Copy, from the material below, every line in which the word "Coin" can be found.

※

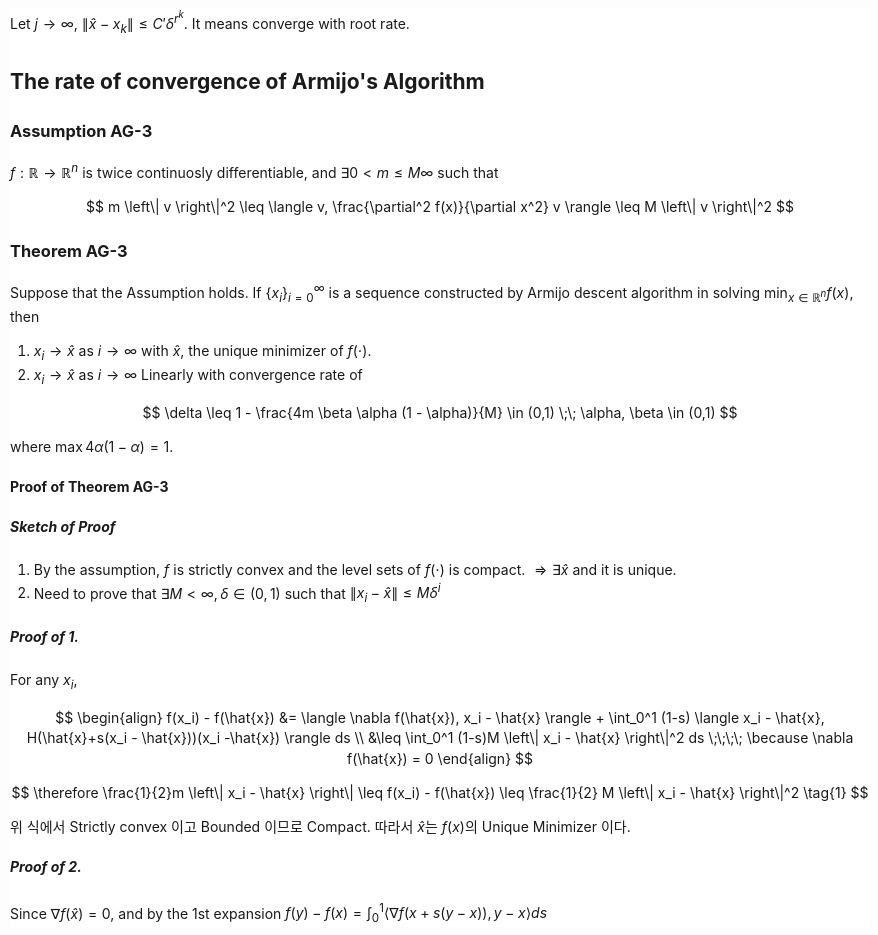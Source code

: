 Let $j \rightarrow \infty$, $\left\| \hat{x} - x_k \right\| \leq C' \delta^{r^k}$. It means converge with root rate.

## The rate of convergence of Armijo's Algorithm 
### Assumption AG-3
$f : \mathbb{R} \rightarrow \mathbb{R}^n$ is twice continuosly differentiable, and
$\exists 0 < m \leq M \infty$ such that 

$$
m \left\| v \right\|^2 \leq \langle v, \frac{\partial^2 f(x)}{\partial x^2} v \rangle \leq M \left\| v \right\|^2
$$

### Theorem AG-3
Suppose that the Assumption holds.
If $\{x_i \}_{i=0}^{\infty}$ is a sequence constructed by Armijo descent algorithm in solving $\min_{x \in \mathbb{R}^n} f(x)$, then
1. $x_i \rightarrow \hat{x}$ as $i \rightarrow \infty$ with $\hat{x}$, the unique minimizer of $f(\cdot)$.
2. $x_i \rightarrow \hat{x}$ as $i \rightarrow \infty$ Linearly with convergence rate of 

$$
\delta \leq 1 - \frac{4m \beta \alpha (1 - \alpha)}{M} \in (0,1) \;\; \alpha, \beta \in (0,1)
$$

where $\max 4 \alpha (1-\alpha) = 1$.

#### Proof of Theorem AG-3
##### Sketch of Proof
1. By the assumption, $f$ is strictly convex and the level sets of $f(\cdot)$ is compact. $\Rightarrow \exists \hat{x}$ and it is unique.
2. Need to prove that $\exists M < \infty, \delta \in (0,1)$ such that $\left\| x_i - \hat{x} \right\| \leq M \delta^i$

##### Proof of 1.
For any $x_i$,

$$
\begin{align}
f(x_i) - f(\hat{x}) &= \langle \nabla f(\hat{x}), x_i - \hat{x} \rangle + \int_0^1 (1-s) \langle x_i - \hat{x}, H(\hat{x}+s(x_i - \hat{x}))(x_i -\hat{x}) \rangle ds \\
&\leq \int_0^1 (1-s)M \left\| x_i - \hat{x} \right\|^2 ds \;\;\;\; \because \nabla f(\hat{x}) = 0
\end{align}
$$

$$
\therefore \frac{1}{2}m \left\| x_i - \hat{x} \right\| \leq f(x_i) - f(\hat{x}) \leq \frac{1}{2} M \left\| x_i - \hat{x} \right\|^2 \tag{1}
$$

위 식에서 Strictly convex 이고 Bounded 이므로 Compact. 따라서 $\hat{x}$는 $f(x)$의 Unique Minimizer 이다.

##### Proof of 2.
Since $\nabla f(\hat{x}) = 0$, and by the 1st expansion $f(y)-f(x)=\int_0^1 \langle \nabla f(x+s(y-x)), y-x \rangle ds$
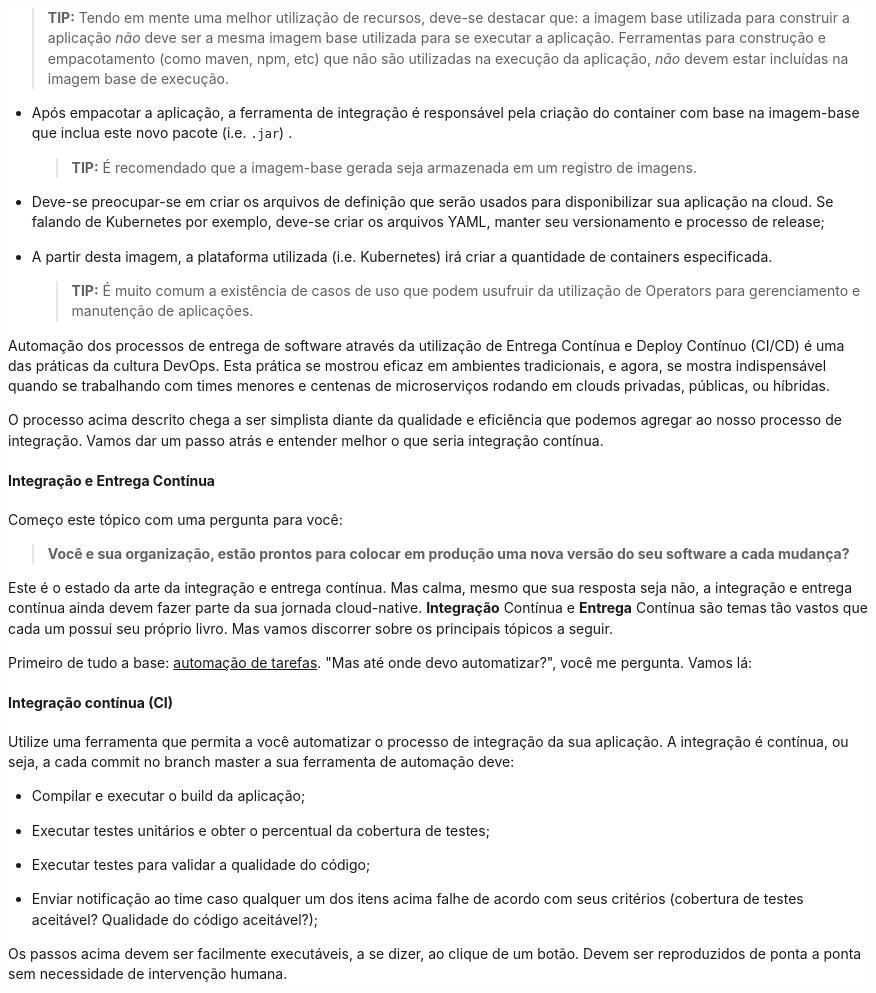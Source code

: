  >  **TIP:** Tendo em mente uma melhor utilização de recursos, deve-se destacar que: a imagem base utilizada para construir a aplicação *não* deve ser a mesma imagem base utilizada para se executar a aplicação. Ferramentas para construção e empacotamento (como maven, npm, etc) que não são utilizadas na execução da aplicação, *não* devem estar incluídas na imagem base de execução.

* Após empacotar a aplicação, a ferramenta de integração é responsável pela criação do container com base na imagem-base que inclua este novo pacote (i.e. `.jar`) . 

  >  **TIP:** É recomendado que a imagem-base gerada seja armazenada em um registro de imagens.

* Deve-se preocupar-se em criar os arquivos de definição que serão usados para disponibilizar sua aplicação na cloud. Se falando de Kubernetes por exemplo, deve-se criar os arquivos YAML, manter seu versionamento e processo de release;

* A partir desta imagem, a plataforma utilizada (i.e. Kubernetes) irá criar a quantidade de containers especificada. 

  > **TIP:** É muito comum a existência de casos de uso que podem usufruir da utilização de Operators para gerenciamento e manutenção de aplicações. 

Automação dos processos de entrega de software através da utilização de Entrega Contínua e Deploy Contínuo (CI/CD) é uma das práticas da cultura DevOps. Esta prática se mostrou eficaz em ambientes tradicionais, e agora, se mostra indispensável quando se trabalhando com times menores e centenas de microserviços rodando em clouds privadas, públicas, ou híbridas. 

O processo acima descrito chega a ser simplista diante da qualidade e eficiência que podemos agregar ao nosso processo de integração. Vamos dar um passo atrás e entender melhor o que seria integração contínua.

#### Integração e Entrega Contínua

Começo este tópico com uma pergunta para você:

>  **Você e sua organização, estão prontos para colocar em produção uma nova versão do seu software a cada mudança?**

Este é o estado da arte da integração e entrega contínua. Mas calma, mesmo que sua resposta seja não, a integração e entrega contínua ainda devem fazer parte da sua jornada cloud-native. **Integração** Contínua e **Entrega** Contínua são temas tão vastos que cada um possui seu próprio livro. Mas vamos discorrer sobre os principais tópicos a seguir.

Primeiro de tudo a base: <u>automação de tarefas</u>. "Mas até onde devo automatizar?", você me pergunta. Vamos lá:

#### Integração contínua (CI)

Utilize uma ferramenta que permita a você automatizar o processo de integração da sua aplicação. A integração é contínua, ou seja, a cada commit no branch master a sua ferramenta de automação deve:

- Compilar e executar o build da aplicação;

- Executar testes unitários e obter o percentual da cobertura de testes;
- Executar testes para validar a qualidade do código;
- Enviar notificação ao time caso qualquer um dos itens acima falhe de acordo com seus critérios (cobertura de testes aceitável? Qualidade do código aceitável?);

Os passos acima devem ser facilmente executáveis, a se dizer, ao clique de um botão. Devem ser reproduzidos de ponta a ponta sem necessidade de intervenção humana.
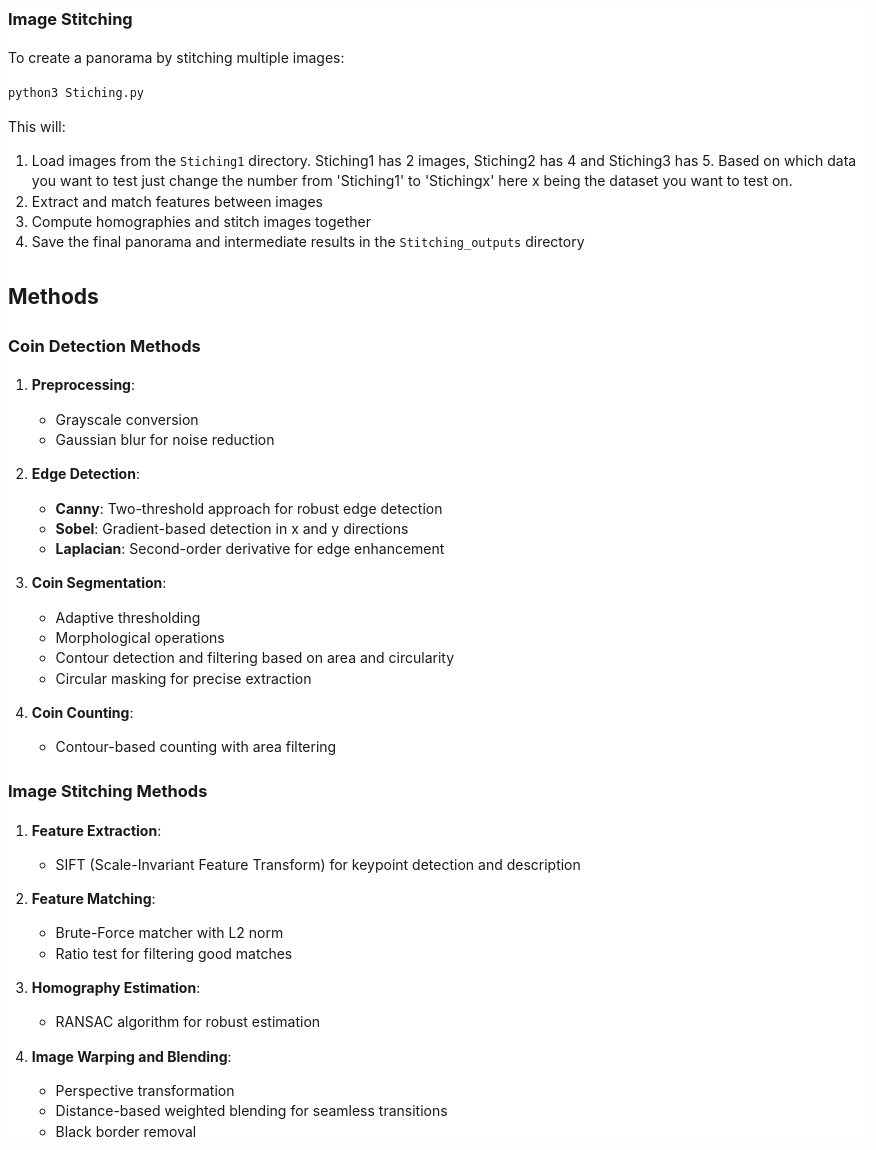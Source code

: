 ### Image Stitching

To create a panorama by stitching multiple images:

```bash
python3 Stiching.py
```

This will:
1. Load images from the `Stiching1` directory. Stiching1 has 2 images, Stiching2 has 4 and Stiching3 has 5. Based on which data you want to test just change the number from 'Stiching1' to 'Stichingx' here x being the dataset you want to test on.
2. Extract and match features between images
3. Compute homographies and stitch images together
4. Save the final panorama and intermediate results in the `Stitching_outputs` directory

## Methods

### Coin Detection Methods

1. **Preprocessing**:
   - Grayscale conversion
   - Gaussian blur for noise reduction

2. **Edge Detection**:
   - **Canny**: Two-threshold approach for robust edge detection
   - **Sobel**: Gradient-based detection in x and y directions
   - **Laplacian**: Second-order derivative for edge enhancement

3. **Coin Segmentation**:
   - Adaptive thresholding
   - Morphological operations
   - Contour detection and filtering based on area and circularity
   - Circular masking for precise extraction

4. **Coin Counting**:
   - Contour-based counting with area filtering

### Image Stitching Methods

1. **Feature Extraction**:
   - SIFT (Scale-Invariant Feature Transform) for keypoint detection and description

2. **Feature Matching**:
   - Brute-Force matcher with L2 norm
   - Ratio test for filtering good matches

3. **Homography Estimation**:
   - RANSAC algorithm for robust estimation

4. **Image Warping and Blending**:
   - Perspective transformation
   - Distance-based weighted blending for seamless transitions
   - Black border removal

※

Task output ▸
### Coin Detection Methods
3. **Coin Segmentation**:
4. **Coin Counting**:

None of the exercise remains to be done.